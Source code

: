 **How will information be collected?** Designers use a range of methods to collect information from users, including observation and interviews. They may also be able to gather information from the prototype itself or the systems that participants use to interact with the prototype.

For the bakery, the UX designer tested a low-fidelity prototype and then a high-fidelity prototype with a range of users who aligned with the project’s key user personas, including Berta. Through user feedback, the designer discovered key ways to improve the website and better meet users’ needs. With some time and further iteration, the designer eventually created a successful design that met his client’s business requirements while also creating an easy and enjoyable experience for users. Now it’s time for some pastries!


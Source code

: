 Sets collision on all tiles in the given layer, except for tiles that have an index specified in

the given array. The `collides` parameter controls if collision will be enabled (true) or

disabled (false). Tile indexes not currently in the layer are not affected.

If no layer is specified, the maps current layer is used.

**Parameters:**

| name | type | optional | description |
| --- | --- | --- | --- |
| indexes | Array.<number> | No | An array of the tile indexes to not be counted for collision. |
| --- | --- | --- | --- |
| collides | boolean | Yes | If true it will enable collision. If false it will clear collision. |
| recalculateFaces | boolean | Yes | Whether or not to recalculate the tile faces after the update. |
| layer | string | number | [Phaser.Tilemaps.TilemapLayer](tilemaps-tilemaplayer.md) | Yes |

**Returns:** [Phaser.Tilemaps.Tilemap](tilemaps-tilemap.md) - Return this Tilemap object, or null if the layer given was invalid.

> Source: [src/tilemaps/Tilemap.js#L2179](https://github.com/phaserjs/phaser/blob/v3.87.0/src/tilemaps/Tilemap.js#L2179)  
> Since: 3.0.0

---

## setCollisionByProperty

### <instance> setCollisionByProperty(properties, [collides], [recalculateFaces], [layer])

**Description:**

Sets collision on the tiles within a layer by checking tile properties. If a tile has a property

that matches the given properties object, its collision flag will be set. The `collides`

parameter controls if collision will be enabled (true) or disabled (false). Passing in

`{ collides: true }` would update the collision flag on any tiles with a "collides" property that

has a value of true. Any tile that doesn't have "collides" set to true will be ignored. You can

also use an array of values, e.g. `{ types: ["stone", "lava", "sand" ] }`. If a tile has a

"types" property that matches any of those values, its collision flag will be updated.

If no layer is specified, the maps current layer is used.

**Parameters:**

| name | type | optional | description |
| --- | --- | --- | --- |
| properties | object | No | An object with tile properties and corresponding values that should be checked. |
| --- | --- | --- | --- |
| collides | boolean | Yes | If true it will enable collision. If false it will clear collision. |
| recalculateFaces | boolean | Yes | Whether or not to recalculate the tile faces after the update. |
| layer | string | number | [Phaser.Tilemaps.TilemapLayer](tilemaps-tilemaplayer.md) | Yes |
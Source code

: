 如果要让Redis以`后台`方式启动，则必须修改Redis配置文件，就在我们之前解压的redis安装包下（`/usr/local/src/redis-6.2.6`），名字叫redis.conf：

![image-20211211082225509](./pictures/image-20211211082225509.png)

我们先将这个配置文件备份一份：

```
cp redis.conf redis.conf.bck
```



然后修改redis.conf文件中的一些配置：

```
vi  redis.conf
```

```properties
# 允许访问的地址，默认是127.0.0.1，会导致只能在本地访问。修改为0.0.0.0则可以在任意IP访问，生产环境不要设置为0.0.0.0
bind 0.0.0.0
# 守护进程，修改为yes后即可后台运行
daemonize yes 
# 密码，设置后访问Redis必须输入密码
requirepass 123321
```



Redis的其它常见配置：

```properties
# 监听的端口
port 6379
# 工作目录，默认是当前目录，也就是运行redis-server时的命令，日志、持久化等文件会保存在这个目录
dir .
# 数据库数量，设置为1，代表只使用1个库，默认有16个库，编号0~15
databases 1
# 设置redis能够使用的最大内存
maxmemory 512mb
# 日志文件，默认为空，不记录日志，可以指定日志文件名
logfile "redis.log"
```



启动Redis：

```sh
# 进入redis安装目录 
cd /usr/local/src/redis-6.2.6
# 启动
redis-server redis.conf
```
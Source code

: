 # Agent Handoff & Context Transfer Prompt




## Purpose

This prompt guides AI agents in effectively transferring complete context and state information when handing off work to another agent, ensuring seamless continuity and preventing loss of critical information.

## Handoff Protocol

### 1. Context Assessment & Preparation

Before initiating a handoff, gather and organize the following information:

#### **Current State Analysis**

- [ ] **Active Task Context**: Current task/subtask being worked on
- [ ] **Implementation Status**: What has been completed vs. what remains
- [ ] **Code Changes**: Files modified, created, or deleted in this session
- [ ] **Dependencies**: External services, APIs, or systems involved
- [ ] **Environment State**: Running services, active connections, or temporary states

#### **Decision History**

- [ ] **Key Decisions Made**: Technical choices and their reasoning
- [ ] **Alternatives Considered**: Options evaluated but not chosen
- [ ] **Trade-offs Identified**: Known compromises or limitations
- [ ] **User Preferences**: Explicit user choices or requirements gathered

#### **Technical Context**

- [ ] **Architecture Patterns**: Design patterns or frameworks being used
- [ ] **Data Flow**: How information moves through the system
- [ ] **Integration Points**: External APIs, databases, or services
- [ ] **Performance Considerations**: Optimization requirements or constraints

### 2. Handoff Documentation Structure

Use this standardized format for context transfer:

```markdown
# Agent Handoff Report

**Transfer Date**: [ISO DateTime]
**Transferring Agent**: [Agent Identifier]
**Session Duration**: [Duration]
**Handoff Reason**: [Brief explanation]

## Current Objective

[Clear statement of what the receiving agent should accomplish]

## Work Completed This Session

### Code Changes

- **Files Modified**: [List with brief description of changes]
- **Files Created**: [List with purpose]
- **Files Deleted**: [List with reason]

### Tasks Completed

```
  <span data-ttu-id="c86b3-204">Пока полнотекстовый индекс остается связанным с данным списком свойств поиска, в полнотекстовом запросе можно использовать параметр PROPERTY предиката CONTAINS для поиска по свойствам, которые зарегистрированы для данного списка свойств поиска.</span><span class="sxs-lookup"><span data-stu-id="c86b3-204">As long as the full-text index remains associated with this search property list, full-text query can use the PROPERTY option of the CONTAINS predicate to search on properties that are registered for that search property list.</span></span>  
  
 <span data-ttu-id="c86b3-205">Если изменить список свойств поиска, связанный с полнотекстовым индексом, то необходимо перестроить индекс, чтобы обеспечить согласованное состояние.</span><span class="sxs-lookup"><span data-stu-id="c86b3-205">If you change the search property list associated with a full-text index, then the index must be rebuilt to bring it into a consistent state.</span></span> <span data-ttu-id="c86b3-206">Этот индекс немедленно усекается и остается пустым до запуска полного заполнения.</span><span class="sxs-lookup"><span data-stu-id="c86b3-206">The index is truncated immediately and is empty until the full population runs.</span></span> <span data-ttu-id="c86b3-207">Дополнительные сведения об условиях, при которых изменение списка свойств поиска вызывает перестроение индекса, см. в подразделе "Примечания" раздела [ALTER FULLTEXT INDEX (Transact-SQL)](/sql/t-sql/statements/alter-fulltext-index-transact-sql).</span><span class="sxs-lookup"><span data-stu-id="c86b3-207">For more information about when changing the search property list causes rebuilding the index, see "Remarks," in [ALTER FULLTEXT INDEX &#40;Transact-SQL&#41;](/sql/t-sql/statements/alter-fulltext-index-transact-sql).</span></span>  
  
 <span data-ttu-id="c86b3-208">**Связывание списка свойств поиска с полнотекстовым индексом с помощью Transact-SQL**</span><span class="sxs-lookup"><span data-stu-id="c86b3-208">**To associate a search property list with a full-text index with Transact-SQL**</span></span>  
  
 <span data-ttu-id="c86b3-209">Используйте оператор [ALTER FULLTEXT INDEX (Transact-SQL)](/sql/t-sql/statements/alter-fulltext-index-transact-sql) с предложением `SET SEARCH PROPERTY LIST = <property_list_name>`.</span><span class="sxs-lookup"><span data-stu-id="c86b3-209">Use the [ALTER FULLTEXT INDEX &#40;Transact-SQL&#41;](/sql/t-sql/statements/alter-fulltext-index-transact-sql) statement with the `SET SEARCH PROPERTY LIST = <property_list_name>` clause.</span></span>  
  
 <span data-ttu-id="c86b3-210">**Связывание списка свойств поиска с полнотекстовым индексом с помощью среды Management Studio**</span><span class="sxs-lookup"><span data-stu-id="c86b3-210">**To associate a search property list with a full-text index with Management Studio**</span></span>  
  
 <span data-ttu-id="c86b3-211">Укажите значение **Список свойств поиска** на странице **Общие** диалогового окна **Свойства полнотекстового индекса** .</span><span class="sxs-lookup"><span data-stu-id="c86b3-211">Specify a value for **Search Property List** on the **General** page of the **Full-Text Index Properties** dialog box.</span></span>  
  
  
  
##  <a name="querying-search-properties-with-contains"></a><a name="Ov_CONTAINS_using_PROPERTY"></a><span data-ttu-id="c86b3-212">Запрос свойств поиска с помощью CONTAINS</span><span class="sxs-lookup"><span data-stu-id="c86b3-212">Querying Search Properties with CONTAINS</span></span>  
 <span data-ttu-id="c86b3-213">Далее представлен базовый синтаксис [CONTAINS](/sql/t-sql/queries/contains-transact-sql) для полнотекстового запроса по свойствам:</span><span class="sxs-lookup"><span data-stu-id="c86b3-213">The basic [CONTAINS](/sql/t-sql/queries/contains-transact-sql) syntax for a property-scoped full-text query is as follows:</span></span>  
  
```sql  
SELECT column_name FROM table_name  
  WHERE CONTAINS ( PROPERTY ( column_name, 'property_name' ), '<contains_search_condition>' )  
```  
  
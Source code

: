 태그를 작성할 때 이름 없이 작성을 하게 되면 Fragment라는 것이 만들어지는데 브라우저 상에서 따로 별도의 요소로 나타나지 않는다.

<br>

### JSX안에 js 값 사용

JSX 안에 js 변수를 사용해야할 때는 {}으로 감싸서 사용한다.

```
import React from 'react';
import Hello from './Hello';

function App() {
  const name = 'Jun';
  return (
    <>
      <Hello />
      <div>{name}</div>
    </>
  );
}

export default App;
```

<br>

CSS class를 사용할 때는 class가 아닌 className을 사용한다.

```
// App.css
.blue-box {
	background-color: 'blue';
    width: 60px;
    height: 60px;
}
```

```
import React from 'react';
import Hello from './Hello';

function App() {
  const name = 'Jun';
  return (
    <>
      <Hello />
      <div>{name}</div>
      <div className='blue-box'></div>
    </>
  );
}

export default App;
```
========
PROBLEM TO WORK ON >> Which lines in the listing hold the word "matches"? Copy them out.

THE COMPLETED TASK >>
that matches the given properties object, its collision flag will be set. The `collides`
"types" property that matches any of those values, its collision flag will be updated.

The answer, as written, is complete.